1. Look for a signal with a protruding tail that creates a false-break of a level. Watch for obvious protrusions and false-breaks of key levels in the market. This filter can be applied to trending markets or to counter-trend trades. Wherever you have a key support or resistance level, keep an eye out for false-breaks / protrusions of that level.
2. A long-tailed pin bar is a high-probability pin bar. Long-tailed pin bars work very well in trending markets and as counter-trend signals, as we saw in the examples above. A long-tailed pin bar is always something to keep an eye out for when analyzing the markets.
3. Don’t “bet” on a breakout…wait for confirmation instead. A good filter to use for tempting looking breakout trades is to wait for the breakout and close above or below the level. Then, the breakout is “confirmed” and you can start looking for a signal in the direction of the break. This will help you avoid many false-breaks, especially in range-bound markets.
4. Look for continuation signals after a pullback to support or resistance in the trend.
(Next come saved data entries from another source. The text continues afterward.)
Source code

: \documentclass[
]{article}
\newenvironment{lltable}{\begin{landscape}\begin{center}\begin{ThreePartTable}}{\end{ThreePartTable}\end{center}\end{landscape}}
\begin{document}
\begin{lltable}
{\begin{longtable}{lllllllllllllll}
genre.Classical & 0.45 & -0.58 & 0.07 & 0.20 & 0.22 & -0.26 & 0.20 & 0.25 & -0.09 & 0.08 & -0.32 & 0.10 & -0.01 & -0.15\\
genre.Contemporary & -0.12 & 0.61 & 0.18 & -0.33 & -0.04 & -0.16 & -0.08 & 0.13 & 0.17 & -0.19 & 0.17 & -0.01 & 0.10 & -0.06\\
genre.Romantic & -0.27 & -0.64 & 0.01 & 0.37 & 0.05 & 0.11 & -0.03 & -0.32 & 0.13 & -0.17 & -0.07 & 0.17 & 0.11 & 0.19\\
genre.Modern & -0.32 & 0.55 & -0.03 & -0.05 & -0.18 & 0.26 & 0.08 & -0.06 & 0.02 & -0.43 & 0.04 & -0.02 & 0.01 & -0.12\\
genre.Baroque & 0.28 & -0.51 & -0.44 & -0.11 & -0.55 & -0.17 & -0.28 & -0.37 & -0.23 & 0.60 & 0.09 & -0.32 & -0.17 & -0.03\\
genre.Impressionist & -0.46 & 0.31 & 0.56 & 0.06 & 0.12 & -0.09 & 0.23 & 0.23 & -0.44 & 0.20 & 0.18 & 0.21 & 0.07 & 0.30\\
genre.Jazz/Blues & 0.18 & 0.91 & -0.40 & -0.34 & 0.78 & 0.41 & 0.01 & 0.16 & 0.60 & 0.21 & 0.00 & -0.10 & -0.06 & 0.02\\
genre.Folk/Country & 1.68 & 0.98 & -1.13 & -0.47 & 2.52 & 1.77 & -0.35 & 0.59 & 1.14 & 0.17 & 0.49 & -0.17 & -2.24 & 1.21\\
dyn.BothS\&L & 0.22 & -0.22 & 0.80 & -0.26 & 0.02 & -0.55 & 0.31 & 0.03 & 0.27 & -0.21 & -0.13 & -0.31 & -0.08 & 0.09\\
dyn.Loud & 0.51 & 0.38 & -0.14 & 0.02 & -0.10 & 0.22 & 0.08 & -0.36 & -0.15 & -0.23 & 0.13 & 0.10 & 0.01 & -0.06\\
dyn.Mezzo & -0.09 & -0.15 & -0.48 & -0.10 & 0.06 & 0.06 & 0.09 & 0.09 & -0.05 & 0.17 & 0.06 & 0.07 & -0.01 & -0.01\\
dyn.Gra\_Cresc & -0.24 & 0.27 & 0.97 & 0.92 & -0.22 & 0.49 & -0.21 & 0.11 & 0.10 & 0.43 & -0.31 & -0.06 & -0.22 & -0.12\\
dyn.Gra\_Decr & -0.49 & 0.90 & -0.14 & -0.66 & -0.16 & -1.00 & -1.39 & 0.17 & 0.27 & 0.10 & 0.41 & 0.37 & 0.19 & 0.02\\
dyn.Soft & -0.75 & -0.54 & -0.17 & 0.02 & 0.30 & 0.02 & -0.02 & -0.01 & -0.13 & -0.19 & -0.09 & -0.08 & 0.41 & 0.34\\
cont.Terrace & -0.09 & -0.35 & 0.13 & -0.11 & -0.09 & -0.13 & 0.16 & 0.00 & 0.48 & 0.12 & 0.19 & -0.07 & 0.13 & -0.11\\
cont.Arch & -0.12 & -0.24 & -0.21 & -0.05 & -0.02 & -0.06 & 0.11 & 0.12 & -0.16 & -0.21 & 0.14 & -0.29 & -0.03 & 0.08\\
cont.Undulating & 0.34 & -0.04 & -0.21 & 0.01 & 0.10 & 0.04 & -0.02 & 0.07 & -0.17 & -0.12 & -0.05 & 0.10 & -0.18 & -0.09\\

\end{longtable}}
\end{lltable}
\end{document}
Trend continuation signals are a ‘bread and butter’ strategy that you need to watch for.Watch for trends and then retracements within those trends, then keep an eye out for signals forming from “value” areas that indicate the trend might resume.
5. Don’t trade signals in tight “chop”. Be cautious trading pin bars or other signals that form in thick and choppy consolidation. If you see two or three pin bars in a row as in our example above and the market is not coming off in the direction implied by the pins, it’s an indication that it’s probably not going to come off. We need to see momentum and a clear breakout from consolidation before entering from a signal formed in “chop”.
6. Look for “confluence”. Watch for obvious “hot points” in the market, or areas where two or three or more levels are intersecting…these are very high-probability levels to trade from.